Surfing in winter : 8 ways to nail winter surfs

Surfing in winter. With another British winter in Cornwall just around the corner, here are some top tips to get your head in the right spot to prepare for the bleak yet beautiful, cold winter of solid swell and cups of tea!


For me, the thought of another winter in Cornwall fills me with a slight pang of dread. After one of the hottest summers we’ve had, it’s hard to release those fond memories of heat for another year. But here we are, face to face with the arrival of icy fresh, autumnal mornings; so it’s about time I stop living in the past and start embracing these cold, yet beautiful autumnal moments.

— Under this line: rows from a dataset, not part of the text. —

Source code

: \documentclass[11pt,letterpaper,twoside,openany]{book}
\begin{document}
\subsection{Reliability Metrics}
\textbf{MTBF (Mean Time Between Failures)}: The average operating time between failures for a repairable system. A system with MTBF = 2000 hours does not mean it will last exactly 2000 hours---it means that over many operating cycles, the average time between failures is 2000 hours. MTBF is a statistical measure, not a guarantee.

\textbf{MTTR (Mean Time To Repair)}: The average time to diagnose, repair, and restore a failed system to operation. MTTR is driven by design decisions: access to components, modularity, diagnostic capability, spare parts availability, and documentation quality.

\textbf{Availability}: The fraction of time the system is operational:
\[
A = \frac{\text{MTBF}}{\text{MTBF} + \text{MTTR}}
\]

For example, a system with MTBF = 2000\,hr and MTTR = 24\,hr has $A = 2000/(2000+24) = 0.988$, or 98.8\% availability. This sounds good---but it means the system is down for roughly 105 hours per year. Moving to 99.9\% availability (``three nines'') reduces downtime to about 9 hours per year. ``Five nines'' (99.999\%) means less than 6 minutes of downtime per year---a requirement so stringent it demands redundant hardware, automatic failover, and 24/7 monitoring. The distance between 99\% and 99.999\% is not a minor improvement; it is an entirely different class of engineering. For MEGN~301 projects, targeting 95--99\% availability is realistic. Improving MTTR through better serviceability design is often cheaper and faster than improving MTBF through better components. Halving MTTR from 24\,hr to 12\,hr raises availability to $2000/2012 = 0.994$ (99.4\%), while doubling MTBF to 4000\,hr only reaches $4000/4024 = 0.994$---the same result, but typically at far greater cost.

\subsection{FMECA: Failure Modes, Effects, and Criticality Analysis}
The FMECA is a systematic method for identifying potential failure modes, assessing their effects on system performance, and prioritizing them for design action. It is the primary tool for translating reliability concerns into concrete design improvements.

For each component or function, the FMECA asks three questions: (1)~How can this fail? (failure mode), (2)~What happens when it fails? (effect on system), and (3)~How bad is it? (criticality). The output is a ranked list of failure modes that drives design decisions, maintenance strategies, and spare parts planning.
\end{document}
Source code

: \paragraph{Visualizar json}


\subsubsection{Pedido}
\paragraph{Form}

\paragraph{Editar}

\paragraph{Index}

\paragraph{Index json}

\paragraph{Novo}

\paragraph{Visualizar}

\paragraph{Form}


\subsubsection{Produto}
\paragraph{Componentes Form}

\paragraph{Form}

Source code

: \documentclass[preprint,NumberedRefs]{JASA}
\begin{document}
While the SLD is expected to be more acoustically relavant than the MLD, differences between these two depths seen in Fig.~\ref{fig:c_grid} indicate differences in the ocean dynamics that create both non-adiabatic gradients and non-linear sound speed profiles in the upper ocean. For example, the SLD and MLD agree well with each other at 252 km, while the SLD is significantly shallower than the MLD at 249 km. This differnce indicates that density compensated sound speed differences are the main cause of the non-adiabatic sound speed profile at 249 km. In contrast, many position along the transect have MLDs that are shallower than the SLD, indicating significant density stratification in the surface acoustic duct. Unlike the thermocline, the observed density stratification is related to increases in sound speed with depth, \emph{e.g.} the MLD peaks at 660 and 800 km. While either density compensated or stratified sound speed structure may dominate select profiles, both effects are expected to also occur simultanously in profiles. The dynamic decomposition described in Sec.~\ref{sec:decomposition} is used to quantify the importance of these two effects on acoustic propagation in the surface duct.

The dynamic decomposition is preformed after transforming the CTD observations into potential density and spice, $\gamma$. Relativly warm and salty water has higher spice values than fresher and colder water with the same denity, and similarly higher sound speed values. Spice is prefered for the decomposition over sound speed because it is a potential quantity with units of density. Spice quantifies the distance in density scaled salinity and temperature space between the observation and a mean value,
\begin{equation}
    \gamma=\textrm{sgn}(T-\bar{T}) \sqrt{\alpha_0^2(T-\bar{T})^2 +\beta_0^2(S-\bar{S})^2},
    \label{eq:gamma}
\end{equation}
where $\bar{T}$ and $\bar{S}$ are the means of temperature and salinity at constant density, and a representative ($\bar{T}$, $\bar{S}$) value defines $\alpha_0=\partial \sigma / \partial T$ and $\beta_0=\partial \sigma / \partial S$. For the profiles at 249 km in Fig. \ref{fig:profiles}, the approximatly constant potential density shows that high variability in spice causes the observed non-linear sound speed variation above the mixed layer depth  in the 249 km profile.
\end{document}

Long dark evenings are looming closer and the thought of a 5mm wetsuit, boots, gloves and hood fills me with claustrophobic sensations already. However, with winter comes larger swells, an abundance of opportunities to challenge your surfing, maintain your fitness and ultimately, explore secluded spots lit up by winter storm swells.


I’m delving into the brighter side of these darker months.


Wave in Cornwall England
Image shot by Hayley Green


In mid-September, a crisp wind rapped at my fingertips after leaving the water one evening. The sensation of numbness jolted memories of a frigid winter from the year prior into mind. Fresh as if it were only yesterday. I panicked at the thought of it all. Am I ready for another bleak Cornish winter? Can I really handle another 6 months of piercing cold and storm surges battering the coastlines?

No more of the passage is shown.